## 2070.84 – Particle Motion

A particle moves in a straight line so that its speed is constant for a mile, then changes abruptly for the next mile, is constant for that mile, then changes again---and so on. The speed varies so that for each mile it's inversely proportional to the total integral miles previously traveled.

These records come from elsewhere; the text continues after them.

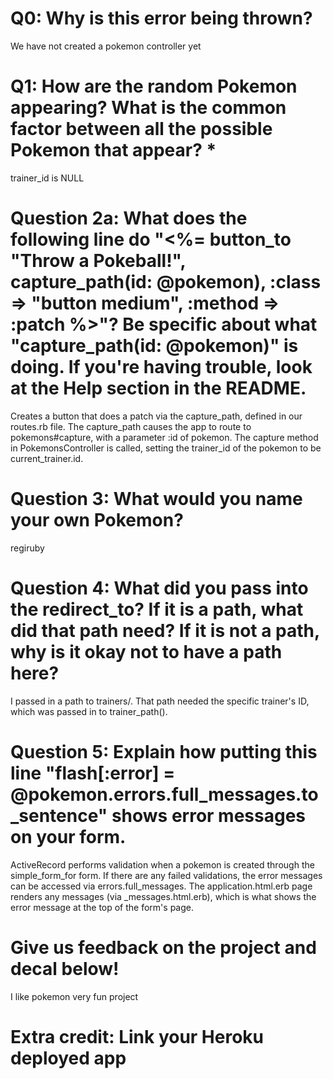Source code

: # Q0: Why is this error being thrown?
We have not created a pokemon controller yet


# Q1: How are the random Pokemon appearing? What is the common factor between all the possible Pokemon that appear? *
trainer_id is NULL


# Question 2a: What does the following line do "<%= button_to "Throw a Pokeball!", capture_path(id: @pokemon), :class => "button medium", :method => :patch %>"? Be specific about what "capture_path(id: @pokemon)" is doing. If you're having trouble, look at the Help section in the README.
Creates a button that does a patch via the capture_path, defined in our routes.rb file. The capture_path causes the app to route to pokemons#capture, with a parameter :id of pokemon. The capture method in PokemonsController is called, setting the trainer_id of the pokemon to be current_trainer.id.


# Question 3: What would you name your own Pokemon?
regiruby


# Question 4: What did you pass into the redirect_to? If it is a path, what did that path need? If it is not a path, why is it okay not to have a path here?
I passed in a path to trainers/. That path needed the specific trainer's ID, which was passed in to trainer_path(). 


# Question 5: Explain how putting this line "flash[:error] = @pokemon.errors.full_messages.to_sentence" shows error messages on your form.
ActiveRecord performs validation when a pokemon is created through the simple_form_for form. If there are any failed validations, the error messages can be accessed via errors.full_messages. The application.html.erb page renders any messages (via _messages.html.erb), which is what shows the error message at the top of the form's page.

# Give us feedback on the project and decal below!
I like pokemon very fun project

# Extra credit: Link your Heroku deployed app
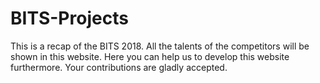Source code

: # BITS-Projects
This is a recap of the BITS 2018. All the talents of the competitors will be shown in this website.
Here you can help us to develop this website furthermore. Your contributions are gladly accepted.
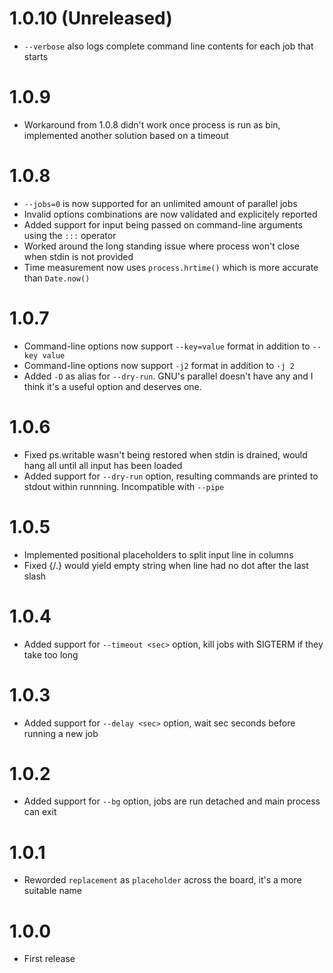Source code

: # 1.0.10 (Unreleased)
- `--verbose` also logs complete command line contents for each job that starts

# 1.0.9
- Workaround from 1.0.8 didn't work once process is run as bin, implemented another solution based on a timeout

# 1.0.8
- `--jobs=0` is now supported for an unlimited amount of parallel jobs
- Invalid options combinations are now validated and explicitely reported
- Added support for input being passed on command-line arguments using the `:::` operator
- Worked around the long standing issue where process won't close when stdin is not provided
- Time measurement now uses `process.hrtime()` which is more accurate than `Date.now()`

# 1.0.7
- Command-line options now support `--key=value` format in addition to `--key value`
- Command-line options now support `-j2` format in addition to `-j 2`
- Added `-D` as alias for `--dry-run`. GNU's parallel doesn't have any and I think it's a useful option and deserves one.

# 1.0.6
- Fixed ps.writable wasn't being restored when stdin is drained, would hang all until all input has been loaded
- Added support for `--dry-run` option, resulting commands are printed to stdout within runnning. Incompatible with `--pipe`

# 1.0.5
- Implemented positional placeholders to split input line in columns
- Fixed {/.} would yield empty string when line had no dot after the last slash

# 1.0.4
- Added support for `--timeout <sec>` option, kill jobs with SIGTERM if they take too long

# 1.0.3
- Added support for `--delay <sec>` option, wait sec seconds before running a new job

# 1.0.2
- Added support for `--bg` option, jobs are run detached and main process can exit

# 1.0.1
- Reworded `replacement` as `placeholder` across the board, it's a more suitable name

# 1.0.0
- First release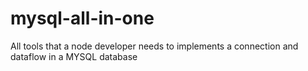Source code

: # mysql-all-in-one
 All tools that a node developer needs to implements a connection and dataflow in a MYSQL database
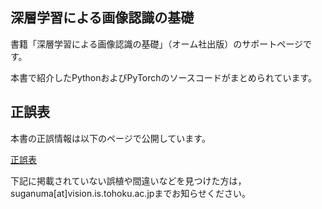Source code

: ## 深層学習による画像認識の基礎

書籍「深層学習による画像認識の基礎」（オーム社出版）のサポートページです。

本書で紹介したPythonおよびPyTorchのソースコードがまとめられています。


## 正誤表

本書の正誤情報は以下のページで公開しています。

[正誤表](https://github.com/sg-nm/image-recognition/wiki/Errata)

下記に掲載されていない誤植や間違いなどを見つけた方は，suganuma[at]vision.is.tohoku.ac.jpまでお知らせください。
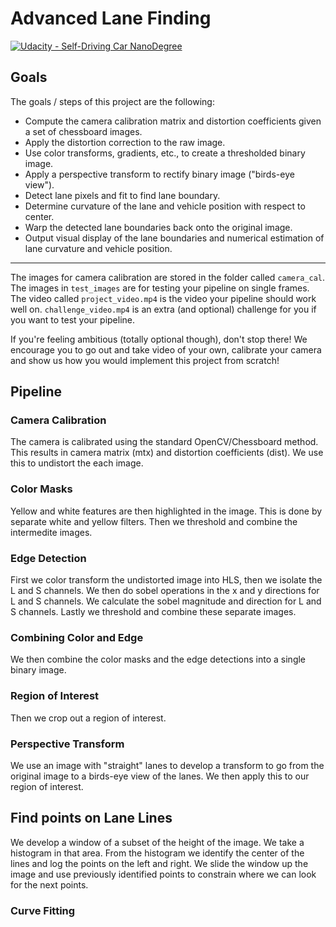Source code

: # Advanced Lane Finding
[![Udacity - Self-Driving Car NanoDegree](https://s3.amazonaws.com/udacity-sdc/github/shield-carnd.svg)](http://www.udacity.com/drive)

## Goals
The goals / steps of this project are the following:  

* Compute the camera calibration matrix and distortion coefficients given a set of chessboard images.
* Apply the distortion correction to the raw image.  
* Use color transforms, gradients, etc., to create a thresholded binary image.
* Apply a perspective transform to rectify binary image ("birds-eye view"). 
* Detect lane pixels and fit to find lane boundary.
* Determine curvature of the lane and vehicle position with respect to center.
* Warp the detected lane boundaries back onto the original image.
* Output visual display of the lane boundaries and numerical estimation of lane curvature and vehicle position.

---

The images for camera calibration are stored in the folder called `camera_cal`.  The images in `test_images` are for testing your pipeline on single frames.  The video called `project_video.mp4` is the video your pipeline should work well on.  `challenge_video.mp4` is an extra (and optional) challenge for you if you want to test your pipeline.

If you're feeling ambitious (totally optional though), don't stop there!  We encourage you to go out and take video of your own, calibrate your camera and show us how you would implement this project from scratch!

## Pipeline

### Camera Calibration
The camera is calibrated using the standard OpenCV/Chessboard method. This results in camera matrix (mtx) and distortion coefficients (dist). We use this to undistort the each image.

### Color Masks
Yellow and white features are then highlighted in the image. This is done by separate white and yellow filters. Then we threshold and combine the intermedite images.

### Edge Detection
First we color transform the undistorted image into HLS, then we isolate the L and S channels.
We then do sobel operations in the x and y directions for L and S channels. We calculate the sobel magnitude and direction for L and S channels. Lastly we threshold and combine these separate images.

### Combining Color and Edge
We then combine the color masks and the edge detections into a single binary image.

### Region of Interest
Then we crop out a region of interest.

### Perspective Transform
We use an image with "straight" lanes to develop a transform to go from the original image to a birds-eye view of the lanes.
We then apply this to our region of interest.

## Find points on Lane Lines
We develop a window of a subset of the height of the image. We take a histogram in that area. From the histogram we identify the center of the lines and log the points on the left and right. We slide the window up the image and use previously identified points to constrain where we can look for the next points.

### Curve Fitting


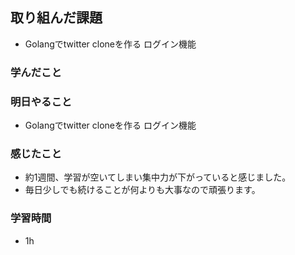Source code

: ## 取り組んだ課題
- Golangでtwitter cloneを作る  ログイン機能

### 学んだこと


### 明日やること
- Golangでtwitter cloneを作る ログイン機能


### 感じたこと
- 約1週間、学習が空いてしまい集中力が下がっていると感じました。
- 毎日少しでも続けることが何よりも大事なので頑張ります。

### 学習時間
- 1h
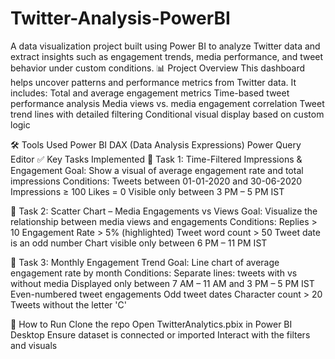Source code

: # Twitter-Analysis-PowerBI
A data visualization project built using Power BI to analyze Twitter data and extract insights such as engagement trends, media performance, and tweet behavior under custom conditions.
📊 Project Overview
This dashboard helps uncover patterns and performance metrics from Twitter data. It includes:
Total and average engagement metrics
Time-based tweet performance analysis
Media views vs. media engagement correlation
Tweet trend lines with detailed filtering
Conditional visual display based on custom logic

🛠️ Tools Used
Power BI
DAX (Data Analysis Expressions)
Power Query Editor
✅ Key Tasks Implemented
🔹 Task 1: Time-Filtered Impressions & Engagement
Goal: Show a visual of average engagement rate and total impressions
Conditions:
Tweets between 01-01-2020 and 30-06-2020
Impressions ≥ 100
Likes = 0
Visible only between 3 PM – 5 PM IST

🔹 Task 2: Scatter Chart – Media Engagements vs Views
Goal: Visualize the relationship between media views and engagements
Conditions:
Replies > 10
Engagement Rate > 5% (highlighted)
Tweet word count > 50
Tweet date is an odd number
Chart visible only between 6 PM – 11 PM IST

🔹 Task 3: Monthly Engagement Trend
Goal: Line chart of average engagement rate by month
Conditions:
Separate lines: tweets with vs without media
Displayed only between 7 AM – 11 AM and 3 PM – 5 PM IST
Even-numbered tweet engagements
Odd tweet dates
Character count > 20
Tweets without the letter 'C'

🚀 How to Run
Clone the repo
Open TwitterAnalytics.pbix in Power BI Desktop
Ensure dataset is connected or imported
Interact with the filters and visuals

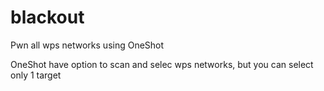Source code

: # blackout
Pwn all wps networks using OneShot

OneShot have option to scan and selec wps networks, but you can select only 1 target
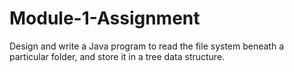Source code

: # Module-1-Assignment
Design and write a Java program to read the file system beneath a particular folder, and store it in a tree data structure. 
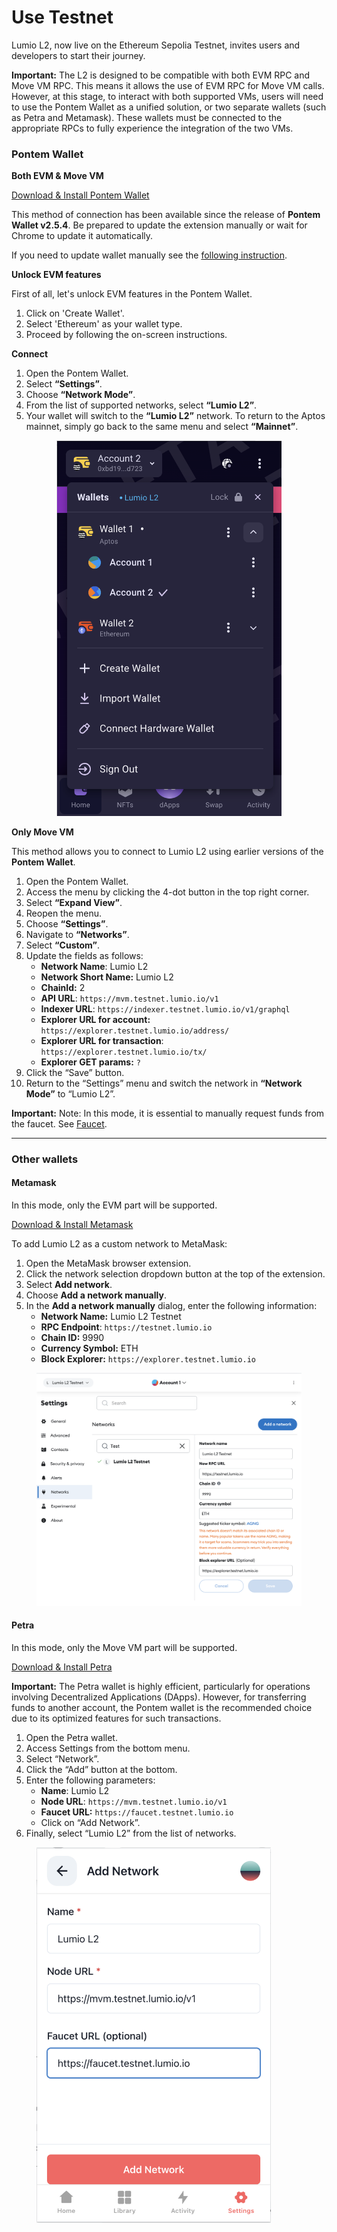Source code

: # Use Testnet

Lumio L2, now live on the Ethereum Sepolia Testnet, invites users and developers to start their journey.

**Important:** The L2 is designed to be compatible with both EVM RPC and Move VM RPC. This means it allows the use of EVM RPC for Move VM calls. However, at this stage, to interact with both supported VMs, users will need to use the Pontem Wallet as a unified solution, or two separate wallets (such as Petra and Metamask). These wallets must be connected to the appropriate RPCs to fully experience the integration of the two VMs.

### Pontem Wallet

**Both EVM & Move VM**

[Download & Install Pontem Wallet](https://chromewebstore.google.com/detail/pontem-aptos-wallet/phkbamefinggmakgklpkljjmgibohnba)

This method of connection has been available since the release of **Pontem Wallet v2.5.4**. Be prepared to update the extension manually or wait for Chrome to update it automatically.

If you need to update wallet manually see the [following instruction](https://support.cloudhq.net/how-to-manually-update-chrome-extensions/).

**Unlock EVM features**

First of all, let's unlock EVM features in the Pontem Wallet.&#x20;

1. Click on 'Create Wallet'.
2. Select 'Ethereum' as your wallet type.
3. Proceed by following the on-screen instructions.

**Connect**&#x20;

1. Open the Pontem Wallet.
2. Select **“Settings”**.
3. Choose **“Network Mode”**.
4. From the list of supported networks, select **“Lumio L2”**.
5. Your wallet will switch to the **“Lumio L2”** network. To return to the Aptos mainnet, simply go back to the same menu and select **“Mainnet”**.

<div align="center" data-full-width="false">

<figure><img src="../.gitbook/assets/Снимок экрана 2023-12-18 в 16.22.35.png" alt="" width="360"><figcaption></figcaption></figure>

</div>

**Only Move VM**

This method allows you to connect to Lumio L2 using earlier versions of the **Pontem Wallet**.

1. Open the Pontem Wallet.
2. Access the menu by clicking the 4-dot button in the top right corner.
3. Select **“Expand View”**.
4. Reopen the menu.
5. Choose **“Settings”**.
6. Navigate to **“Networks”**.
7. Select **“Custom”**.
8. Update the fields as follows:
   * **Network Name**: Lumio L2
   * **Network Short Name:** Lumio L2
   * **ChainId:** 2
   * **API URL**: `https://mvm.testnet.lumio.io/v1`
   * **Indexer URL**:  `https://indexer.testnet.lumio.io/v1/graphql`
   * **Explorer URL for account:** `https://explorer.testnet.lumio.io/address/`
   * **Explorer URL for transaction**: `https://explorer.testnet.lumio.io/tx/`&#x20;
   * **Explorer GET params:** `?`
9. Click the “Save” button.
10. Return to the “Settings” menu and switch the network in **“Network Mode”** to “Lumio L2”.

**Important:** Note: In this mode, it is essential to manually request funds from the faucet. See [Faucet](faucet.md).

***

### Other wallets

#### Metamask

In this mode, only the EVM part will be supported.

[Download & Install Metamask](https://metamask.io/)

To add Lumio L2 as a custom network to MetaMask:

1. Open the MetaMask browser extension.
2. Click the network selection dropdown button at the top of the extension.
3. Select **Add network**.
4. Choose **Add a network manually**.
5. In the **Add a network manually** dialog, enter the following information:
   * **Network Name:** Lumio L2 Testnet
   * **RPC Endpoint**: `https://testnet.lumio.io`
   * **Chain ID:** 9990
   * **Currency Symbol:** ETH
   * **Block Explorer:** `https://explorer.testnet.lumio.io`

<figure><img src="../.gitbook/assets/Снимок экрана 2023-12-18 в 16.29.15.png" alt=""><figcaption></figcaption></figure>

#### Petra

In this mode, only the Move VM part will be supported.

[Download & Install Petra](https://chromewebstore.google.com/detail/petra-aptos-wallet/ejjladinnckdgjemekebdpeokbikhfci)

**Important:** The Petra wallet is highly efficient, particularly for operations involving Decentralized Applications (DApps). However, for transferring funds to another account, the Pontem wallet is the recommended choice due to its optimized features for such transactions.

1. Open the Petra wallet.
2. Access Settings from the bottom menu.
3. Select “Network”.
4. Click the “Add” button at the bottom.
5. Enter the following parameters:
   * **Name**: Lumio L2
   * **Node URL**: `https://mvm.testnet.lumio.io/v1`
   * **Faucet URL:** `https://faucet.testnet.lumio.io`
   * Click on “Add Network”.
6. Finally, select “Lumio L2” from the list of networks.

<figure><img src="../.gitbook/assets/Снимок экрана 2023-12-18 в 16.34.20.png" alt="" width="375"><figcaption></figcaption></figure>
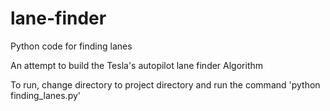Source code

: # lane-finder

Python code for finding lanes

An attempt to build the Tesla's autopilot lane finder Algorithm

To run, change directory to project directory and run the command 'python finding_lanes.py'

If the second mile is traversed in 2 hours, how long does the particle take to travel the $n$th mile, for $n = 2, 3, 4, \ldots$?

Solution

Make a chart along these lines:

\begin{aligned} \text{ Mile } & \text{ Prev. Miles } & \text{ Rate } \\ 1 & 0 & r_1 \\ 2 & 1 & r_2 = \frac{k}{1} \\ 3 & 2 & r_3 = \frac{k}{2} \\ \vdots & \vdots & \vdots \end{aligned}

Here $k$ is a constant of proportionality. We are given that the first mile took two hours to traverse. So in fact,

$r_2 = \frac{1}{2} = \frac{k}{1},$

thus $k = 1/2$. With this value established, we can complete the table:

\begin{aligned} \text{ Mile } & \text{ Prev. Miles } & \text{ Rate } \\ 1 & 0 & r_1 \\ 2 & 1 & r_2 = \frac{1}{2} \\ 3 & 2 & r_3 = \frac{1/2}{2} = \frac{1}{4} \\ 4 & 3 & r_4 = \frac{1/2}{3} = \frac{1}{6} \\ \vdots & \vdots & \vdots \\ n & n-1 & r_n = \frac{1/2}{n-1} = \frac{1}{2 (n-1)} \end{aligned}

For that n$th$ mile, $d =1 = rt = \frac{1}{2 (n-1)} t$, so $t = 2 (n-1).$